The first is that there will be a sense of distrust. People are unlikely to trust the outcomes of that legal system. This entails two things. One, people will have a fear of the justice system especially if they feel that they are specifically being targeted by that system. For example, African American communities who perceive the legal system to be unjust both in terms of policing laws and adjudicating procedures are more likely to fear interactions with the police and courts than white communities. Two, there would also likely be a lack of cooperation with the legal system through actions like reporting crimes or seeking to mediate legal disputes through state adjudication measures. 

The second impact is that people will seek legislative change. This can happen through minute ways, such as jury nullification, but in most cases, it means rallying the political capital to vote for politicians who will enact more favourable laws. 

The third impact is likely to be civil disobedience, or passive resistance. Henry David Thoreau argues that individuals should not submit to the moral standards set by the state and allow themselves to be complicit in the injustice promoted by its legal system. This has taken form historically through the likes of Martin Luther King Jr and the civil rights movement in the United States, or the suffragette movement in the United Kingdom. Even in recent times, the Black Lives Matter movement has shown that civil disobedience is likely to be a response to an unjust or illegitimate legal system. 

The final impact is likely to be outright revolt, or active resistance. This is best illustrated by the response of the people of Tunisia, Libya, Egypt, Yemen, Syria and Bahrain in the early 2010s, who rose against their legal systems which they saw to be unjust and oppressive. The Arab Spring, as it is called, showed that people are willing to forcibly change their legal systems when it has reached the precipice and it has become too unjust or illegitimate to continue its rule. 
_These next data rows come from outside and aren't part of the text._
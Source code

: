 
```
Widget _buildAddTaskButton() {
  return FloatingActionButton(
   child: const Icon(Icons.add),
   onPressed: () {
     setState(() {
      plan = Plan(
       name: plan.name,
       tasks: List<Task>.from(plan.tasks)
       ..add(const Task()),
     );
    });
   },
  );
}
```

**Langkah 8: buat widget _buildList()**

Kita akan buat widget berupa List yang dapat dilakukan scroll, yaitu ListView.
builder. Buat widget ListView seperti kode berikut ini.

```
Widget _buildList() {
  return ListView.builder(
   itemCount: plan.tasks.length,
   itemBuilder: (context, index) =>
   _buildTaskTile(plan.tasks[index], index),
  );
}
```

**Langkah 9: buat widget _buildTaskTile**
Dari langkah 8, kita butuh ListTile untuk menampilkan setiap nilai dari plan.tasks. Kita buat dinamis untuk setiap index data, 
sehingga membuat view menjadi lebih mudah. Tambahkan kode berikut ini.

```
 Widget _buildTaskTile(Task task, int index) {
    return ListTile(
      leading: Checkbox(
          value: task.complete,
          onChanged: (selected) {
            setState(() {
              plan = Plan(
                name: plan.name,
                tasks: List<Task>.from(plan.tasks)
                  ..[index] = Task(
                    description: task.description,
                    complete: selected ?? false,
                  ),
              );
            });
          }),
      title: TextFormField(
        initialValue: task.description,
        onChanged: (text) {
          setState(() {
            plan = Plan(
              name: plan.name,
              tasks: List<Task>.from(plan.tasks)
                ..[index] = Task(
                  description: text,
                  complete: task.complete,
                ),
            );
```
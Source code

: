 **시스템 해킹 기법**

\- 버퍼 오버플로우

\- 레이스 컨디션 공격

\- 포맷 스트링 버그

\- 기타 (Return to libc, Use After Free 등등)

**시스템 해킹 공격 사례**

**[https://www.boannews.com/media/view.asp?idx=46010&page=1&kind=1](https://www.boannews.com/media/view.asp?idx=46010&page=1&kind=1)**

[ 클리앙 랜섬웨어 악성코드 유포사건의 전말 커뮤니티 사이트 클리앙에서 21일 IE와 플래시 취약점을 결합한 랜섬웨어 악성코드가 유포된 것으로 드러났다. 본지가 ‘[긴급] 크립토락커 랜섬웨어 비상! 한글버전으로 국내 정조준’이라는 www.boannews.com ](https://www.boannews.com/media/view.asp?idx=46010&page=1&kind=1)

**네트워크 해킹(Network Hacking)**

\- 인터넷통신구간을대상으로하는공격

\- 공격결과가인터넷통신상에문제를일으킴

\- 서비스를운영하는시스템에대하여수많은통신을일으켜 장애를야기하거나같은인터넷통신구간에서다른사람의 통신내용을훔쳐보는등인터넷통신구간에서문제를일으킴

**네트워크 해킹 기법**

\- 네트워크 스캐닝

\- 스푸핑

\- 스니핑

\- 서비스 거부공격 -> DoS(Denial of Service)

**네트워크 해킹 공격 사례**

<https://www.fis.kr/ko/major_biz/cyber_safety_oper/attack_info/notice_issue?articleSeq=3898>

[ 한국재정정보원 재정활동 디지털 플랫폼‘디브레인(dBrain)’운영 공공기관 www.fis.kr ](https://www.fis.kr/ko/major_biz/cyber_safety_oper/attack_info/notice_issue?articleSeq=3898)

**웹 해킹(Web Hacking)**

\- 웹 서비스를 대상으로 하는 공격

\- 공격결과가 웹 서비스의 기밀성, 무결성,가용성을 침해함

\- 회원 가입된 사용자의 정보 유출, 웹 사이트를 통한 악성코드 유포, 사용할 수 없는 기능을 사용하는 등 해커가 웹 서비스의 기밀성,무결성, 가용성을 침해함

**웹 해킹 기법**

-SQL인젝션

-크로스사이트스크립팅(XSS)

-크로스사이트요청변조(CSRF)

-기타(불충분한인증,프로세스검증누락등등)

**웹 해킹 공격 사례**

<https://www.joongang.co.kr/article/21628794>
All of this shows that while the immediate response to any system of law may be compliance, there are different layers of response to the law that is likely to render a legal system ineffective. 

Conclusion

While the perception of a legal system as unjust or illegitimate is unlikely to affect the validity of that system, there are potential repercussive effects that will reduce the effectiveness of that law. This could be considered a self-correcting mechanism of any legal system to ensure that it just and legitimate. However, it should remain within the tenets of any legal system to pursue those virtues regardless.